In our adjusted analyses looking at the influence of 30-day AR on graft survival, the entire population was at increased risk for graft loss when AR occurred. Interestingly, when stratified by recipient gender there was a significantly increased risk for males, but not females. Of the 392 male recipients in the study almost half had female donors. This is relevant with respect to early gender studies in kidney transplantation as female donors were frequently implicated in inferior outcomes. Vereerstraeten and colleagues reviewed 741 deceased donor transplants and found after multivariate analysis that female donation to male recipients increased the risk of graft failure by 60%.21 Authors observed a greater number of technical failures for the female donor-male recipient transplant group, and they proposed greater immunogenicity among female donors.21 Similarly, a registry study of over 100,000 first deceased donor kidney transplants concluded that compared to female recipients of female donors, the risk of graft loss for male recipients of a female donors was significantly greater (RR 1.22, 95% CI 1.16–1.29, p<0.0001 vs. RR 1.15, 95% CI 1.07–1.23, p<0.0001).22 These investigators speculated that nephron under-dosing and donor immunologic factors were responsible for the poor graft outcomes of the female donor to male recipient group.22 To completely discern the relationship between the female donor-male recipient group and graft outcomes, we would need to include examination of associated donor-recipient size mismatch.

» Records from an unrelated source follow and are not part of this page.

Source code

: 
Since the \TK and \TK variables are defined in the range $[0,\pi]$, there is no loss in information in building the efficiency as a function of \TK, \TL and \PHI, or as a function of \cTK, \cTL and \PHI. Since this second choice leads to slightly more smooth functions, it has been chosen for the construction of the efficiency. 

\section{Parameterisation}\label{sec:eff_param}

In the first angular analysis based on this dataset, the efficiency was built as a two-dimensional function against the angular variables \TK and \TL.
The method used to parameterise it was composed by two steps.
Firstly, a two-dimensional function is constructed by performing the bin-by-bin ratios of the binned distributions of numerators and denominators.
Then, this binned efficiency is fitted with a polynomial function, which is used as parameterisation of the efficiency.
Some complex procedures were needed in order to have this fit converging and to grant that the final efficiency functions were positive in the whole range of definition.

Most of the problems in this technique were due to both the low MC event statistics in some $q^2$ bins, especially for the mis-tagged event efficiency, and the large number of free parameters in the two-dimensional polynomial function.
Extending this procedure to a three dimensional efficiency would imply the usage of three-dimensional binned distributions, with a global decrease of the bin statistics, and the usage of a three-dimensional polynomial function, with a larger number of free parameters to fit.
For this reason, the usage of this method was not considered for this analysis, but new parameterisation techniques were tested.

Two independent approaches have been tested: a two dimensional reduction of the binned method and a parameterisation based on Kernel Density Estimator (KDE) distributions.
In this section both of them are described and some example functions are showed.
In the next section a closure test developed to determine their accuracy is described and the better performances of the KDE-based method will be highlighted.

Another group investigating the role of gender in kidney transplantation studied 30,000 living donor kidney transplants, and found in an adjusted analysis, as we found for our deceased donors, that male donor to female recipient transplants had significantly increased risk of graft loss (HR 1.19, 95% CI 1.09–1.30).23 Interestingly, investigators speculated that in the context of nephron under-dosing the male to female transplant combination should have improved graft survival as male kidneys are characteristically larger.23 While our living donor analysis did not reach statistical significance, compared to the others, the living donor MDFR group demonstrated a trend toward a worse survival rate at all 3 years reviewed post transplant. Failure of significance was most likely due to a smaller living donor sample size for the MDFR group (n=21) compared to all others (n=102).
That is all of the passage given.